- REQUIRED WORK
In the following listing, find the lines containing "Print" and report them.

- DATA SUPPLIED
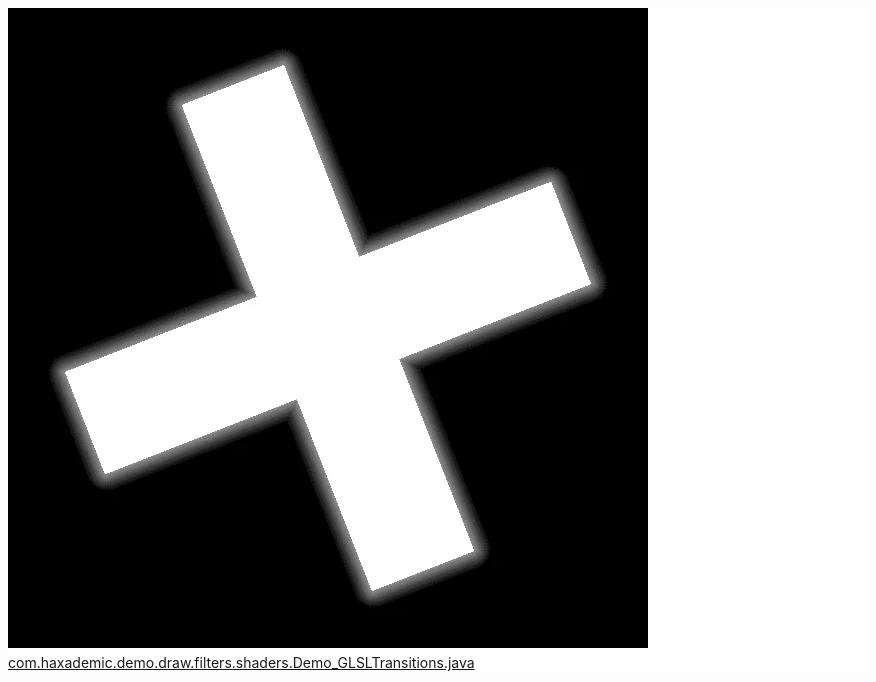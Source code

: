 ![](images/com.haxademic.demo.draw.filters.shaders.Demo_GlowShader.webp)
[com.haxademic.demo.draw.filters.shaders.Demo_GLSLTransitions.java](https://github.com/cacheflowe/haxademic/blob/master/src/com/haxademic/demo/draw/filters/shaders/Demo_GLSLTransitions.java)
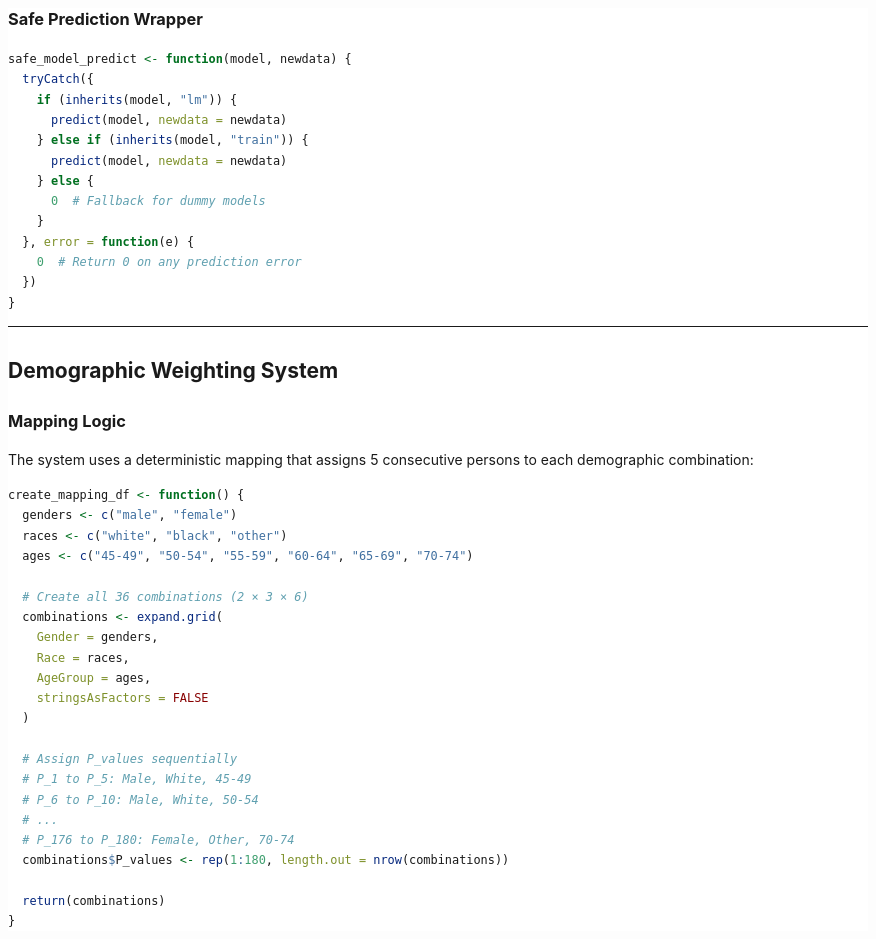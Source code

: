### Safe Prediction Wrapper

```r
safe_model_predict <- function(model, newdata) {
  tryCatch({
    if (inherits(model, "lm")) {
      predict(model, newdata = newdata)
    } else if (inherits(model, "train")) {
      predict(model, newdata = newdata)
    } else {
      0  # Fallback for dummy models
    }
  }, error = function(e) {
    0  # Return 0 on any prediction error
  })
}
```

---

## Demographic Weighting System

### Mapping Logic

The system uses a deterministic mapping that assigns 5 consecutive persons to each demographic combination:

```r
create_mapping_df <- function() {
  genders <- c("male", "female")
  races <- c("white", "black", "other")
  ages <- c("45-49", "50-54", "55-59", "60-64", "65-69", "70-74")
  
  # Create all 36 combinations (2 × 3 × 6)
  combinations <- expand.grid(
    Gender = genders,
    Race = races,
    AgeGroup = ages,
    stringsAsFactors = FALSE
  )
  
  # Assign P_values sequentially
  # P_1 to P_5: Male, White, 45-49
  # P_6 to P_10: Male, White, 50-54
  # ...
  # P_176 to P_180: Female, Other, 70-74
  combinations$P_values <- rep(1:180, length.out = nrow(combinations))
  
  return(combinations)
}
```

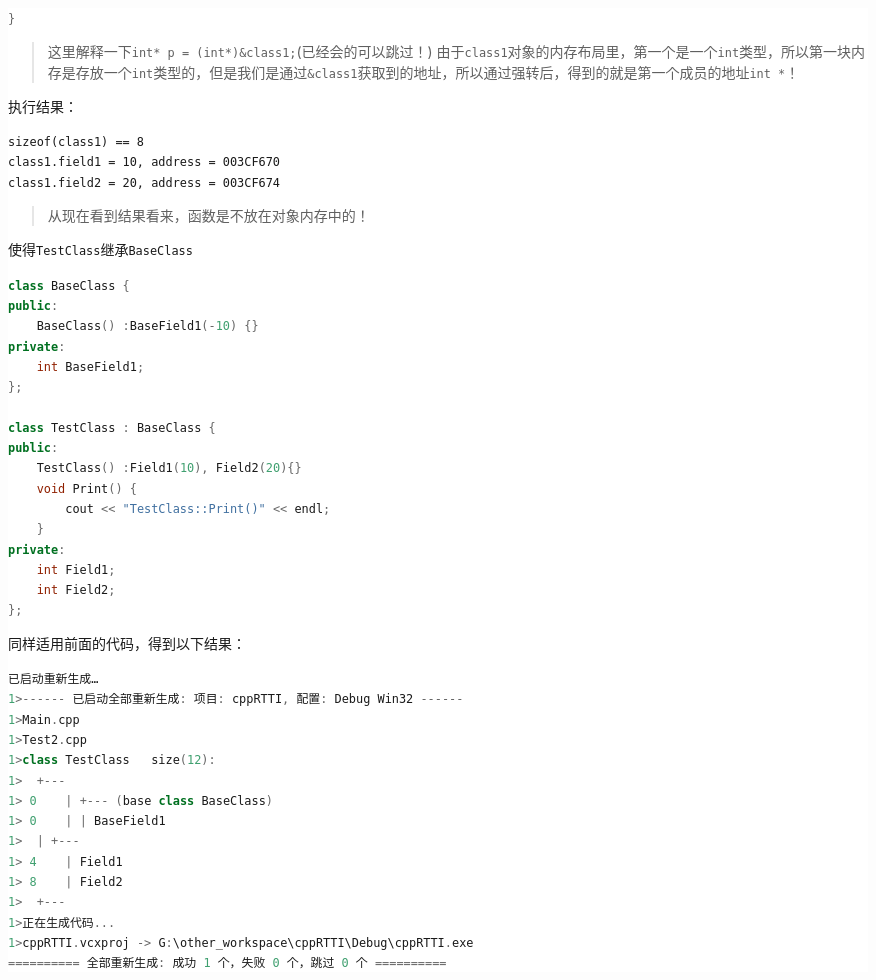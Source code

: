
 ```c++
}
```

> 这里解释一下`int* p = (int*)&class1;`(已经会的可以跳过！)
> 由于`class1`对象的内存布局里，第一个是一个`int`类型，所以第一块内存是存放一个`int`类型的，但是我们是通过`&class1`获取到的地址，所以通过强转后，得到的就是第一个成员的地址`int *`！


执行结果：
```
sizeof(class1) == 8
class1.field1 = 10, address = 003CF670
class1.field2 = 20, address = 003CF674
```

> 从现在看到结果看来，函数是不放在对象内存中的！

使得`TestClass`继承`BaseClass`

```c++
class BaseClass {
public:
	BaseClass() :BaseField1(-10) {}
private:
	int BaseField1;
};

class TestClass : BaseClass {
public:
	TestClass() :Field1(10), Field2(20){}
	void Print() {
		cout << "TestClass::Print()" << endl;
	}
private:
	int Field1;
	int Field2;
};
```

同样适用前面的代码，得到以下结果：

```c++
已启动重新生成…
1>------ 已启动全部重新生成: 项目: cppRTTI, 配置: Debug Win32 ------
1>Main.cpp
1>Test2.cpp
1>class TestClass	size(12):
1>	+---
1> 0	| +--- (base class BaseClass)
1> 0	| | BaseField1
1>	| +---
1> 4	| Field1
1> 8	| Field2
1>	+---
1>正在生成代码...
1>cppRTTI.vcxproj -> G:\other_workspace\cppRTTI\Debug\cppRTTI.exe
========== 全部重新生成: 成功 1 个，失败 0 个，跳过 0 个 ==========
```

- WRITTEN SOLUTION
	void Print() {
		cout << "TestClass::Print()" << endl;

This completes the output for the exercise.